▶ _Task_:
Every record below needs to be set down exactly. Pictures do not belong in the copy.

------ Records supplied

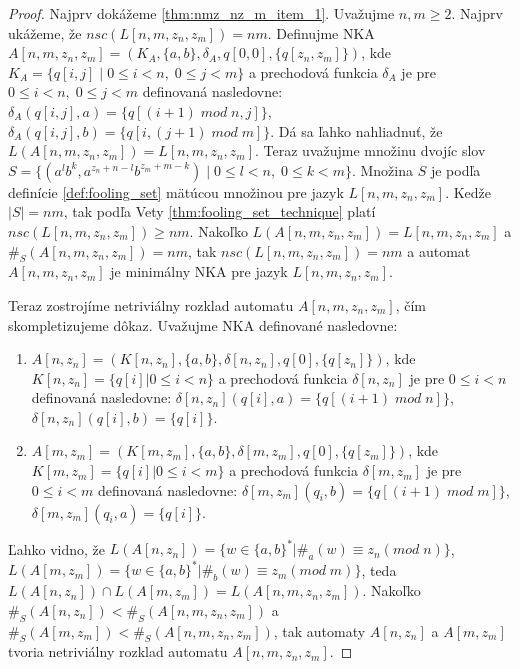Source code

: \begin{proof}
Najprv dokážeme \ref{thm:nmz_nz_m_item_1}. Uvažujme $ n,m \geq 2 $. Najprv ukážeme, že $ nsc(L[n,m,z_n,z_m])=nm $. Definujme NKA $ A[n,m,z_n,z_m]=(K_A,\lbrace a,b \rbrace,\delta_A,q[0,0],\lbrace q[z_n,z_m] \rbrace) $, kde $ K_A = \lbrace q[i,j] \; | \; 0 \leq i < n, \; 0 \leq j < m \rbrace $ a prechodová funkcia $ \delta_A $ je pre $ 0 \leq i < n, \; 0 \leq j < m $ definovaná nasledovne: $ \delta_A(q[i,j],a) = \lbrace q[(i+1) \; mod \; n,j] \rbrace $, $ \delta_A(q[i,j],b) = \lbrace q[i, (j+1) \; mod \; m] \rbrace $. Dá sa ľahko nahliadnuť, že $ L(A[n,m,z_n,z_m])=L[n,m,z_n,z_m] $. Teraz uvažujme množinu dvojíc slov $ S = \lbrace (a^lb^k, a^{z_n+n-l}b^{z_m+m-k}) \; | \; 0 \leq l < n, \; 0 \leq k < m \rbrace $. Množina $ S $ je podľa definície \ref{def:fooling_set} mätúcou množinou pre jazyk $ L[n,m,z_n,z_m] $. Kedže $ |S|=nm $, tak podľa Vety \ref{thm:fooling_set_technique} platí $ nsc(L[n,m,z_n,z_m]) \geq nm $. Nakoľko $ L(A[n,m,z_n,z_m])=L[n,m,z_n,z_m] $ a $ \#_S(A[n,m,z_n,z_m])=nm $, tak $ nsc(L[n,m,z_n,z_m])=nm $ a automat $ A[n,m,z_n,z_m] $ je minimálny NKA pre jazyk $ L[n,m,z_n,z_m] $.
\par
Teraz zostrojíme netriviálny rozklad automatu $ A[n,m,z_n,z_m] $, čím skompletizujeme dôkaz. Uvažujme NKA definované nasledovne:
\begin{enumerate}  
\item $ A[n,z_n] = (K[n,z_n],\lbrace a,b \rbrace,\delta[n,z_n],q[0],\lbrace q[z_n] \rbrace)$, kde $ K[n,z_n] = \lbrace q[i] | 0 \leq i < n\rbrace $ a prechodová funkcia $ \delta[n,z_n] $ je pre $ 0 \leq i < n $ definovaná nasledovne: $ \delta[n,z_n](q[i],a) = \lbrace q[(i+1) \; mod \; n] \rbrace $, $ \delta[n,z_n](q[i],b) = \lbrace q[i] \rbrace $.
\item $ A[m,z_m] = (K[m,z_m],\lbrace a,b \rbrace,\delta[m,z_m],q[0],\lbrace q[z_m] \rbrace)$, kde $ K[m,z_m] = \lbrace q[i] | 0 \leq i < m \rbrace $ a prechodová funkcia $ \delta[m,z_m] $ je pre $ 0 \leq i < m $ definovaná nasledovne: $ \delta[m,z_m](q_i,b) = \lbrace q[(i+1) \; mod \; m] \rbrace $, $ \delta[m,z_m](q_i,a) = \lbrace q[i] \rbrace $.
\end{enumerate}
Ľahko vidno, že $ L(A[n,z_n]) = \lbrace w \in \lbrace a,b \rbrace^{*} | \#_a(w) \equiv z_n (mod \; n) \rbrace$, $ L(A[m,z_m]) = \lbrace w \in \lbrace a,b \rbrace^{*} | \#_b(w) \equiv z_m (mod \; m) \rbrace $, teda $ L(A[n,z_n]) \cap L(A[m,z_m]) = L(A[n,m,z_n,z_m]) $. Nakoľko $ \#_S(A[n,z_n]) < \#_S(A[n,m,z_n,z_m]) $ a $ \#_S(A[m,z_m]) < \#_S(A[n,m,z_n,z_m]) $, tak automaty $ A[n,z_n] $ a $ A[m,z_m] $ tvoria netriviálny rozklad automatu $ A[n,m,z_n,z_m] $.

\end{proof}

------------

▶ _Response below_:
Source code

: \begin{proof}
Najprv dokážeme \ref{thm:nmz_nz_m_item_1}. Uvažujme $ n,m \geq 2 $. Najprv ukážeme, že $ nsc(L[n,m,z_n,z_m])=nm $. Definujme NKA $ A[n,m,z_n,z_m]=(K_A,\lbrace a,b \rbrace,\delta_A,q[0,0],\lbrace q[z_n,z_m] \rbrace) $, kde $ K_A = \lbrace q[i,j] \; | \; 0 \leq i < n, \; 0 \leq j < m \rbrace $ a prechodová funkcia $ \delta_A $ je pre $ 0 \leq i < n, \; 0 \leq j < m $ definovaná nasledovne: $ \delta_A(q[i,j],a) = \lbrace q[(i+1) \; mod \; n,j] \rbrace $, $ \delta_A(q[i,j],b) = \lbrace q[i, (j+1) \; mod \; m] \rbrace $. Dá sa ľahko nahliadnuť, že $ L(A[n,m,z_n,z_m])=L[n,m,z_n,z_m] $. Teraz uvažujme množinu dvojíc slov $ S = \lbrace (a^lb^k, a^{z_n+n-l}b^{z_m+m-k}) \; | \; 0 \leq l < n, \; 0 \leq k < m \rbrace $. Množina $ S $ je podľa definície \ref{def:fooling_set} mätúcou množinou pre jazyk $ L[n,m,z_n,z_m] $. Kedže $ |S|=nm $, tak podľa Vety \ref{thm:fooling_set_technique} platí $ nsc(L[n,m,z_n,z_m]) \geq nm $. Nakoľko $ L(A[n,m,z_n,z_m])=L[n,m,z_n,z_m] $ a $ \#_S(A[n,m,z_n,z_m])=nm $, tak $ nsc(L[n,m,z_n,z_m])=nm $ a automat $ A[n,m,z_n,z_m] $ je minimálny NKA pre jazyk $ L[n,m,z_n,z_m] $.
\par
Teraz zostrojíme netriviálny rozklad automatu $ A[n,m,z_n,z_m] $, čím skompletizujeme dôkaz. Uvažujme NKA definované nasledovne:
\begin{enumerate}  
\item $ A[n,z_n] = (K[n,z_n],\lbrace a,b \rbrace,\delta[n,z_n],q[0],\lbrace q[z_n] \rbrace)$, kde $ K[n,z_n] = \lbrace q[i] | 0 \leq i < n\rbrace $ a prechodová funkcia $ \delta[n,z_n] $ je pre $ 0 \leq i < n $ definovaná nasledovne: $ \delta[n,z_n](q[i],a) = \lbrace q[(i+1) \; mod \; n] \rbrace $, $ \delta[n,z_n](q[i],b) = \lbrace q[i] \rbrace $.
\item $ A[m,z_m] = (K[m,z_m],\lbrace a,b \rbrace,\delta[m,z_m],q[0],\lbrace q[z_m] \rbrace)$, kde $ K[m,z_m] = \lbrace q[i] | 0 \leq i < m \rbrace $ a prechodová funkcia $ \delta[m,z_m] $ je pre $ 0 \leq i < m $ definovaná nasledovne: $ \delta[m,z_m](q_i,b) = \lbrace q[(i+1) \; mod \; m] \rbrace $, $ \delta[m,z_m](q_i,a) = \lbrace q[i] \rbrace $.
\end{enumerate}
Ľahko vidno, že $ L(A[n,z_n]) = \lbrace w \in \lbrace a,b \rbrace^{*} | \#_a(w) \equiv z_n (mod \; n) \rbrace$, $ L(A[m,z_m]) = \lbrace w \in \lbrace a,b \rbrace^{*} | \#_b(w) \equiv z_m (mod \; m) \rbrace $, teda $ L(A[n,z_n]) \cap L(A[m,z_m]) = L(A[n,m,z_n,z_m]) $. Nakoľko $ \#_S(A[n,z_n]) < \#_S(A[n,m,z_n,z_m]) $ a $ \#_S(A[m,z_m]) < \#_S(A[n,m,z_n,z_m]) $, tak automaty $ A[n,z_n] $ a $ A[m,z_m] $ tvoria netriviálny rozklad automatu $ A[n,m,z_n,z_m] $.

\end{proof}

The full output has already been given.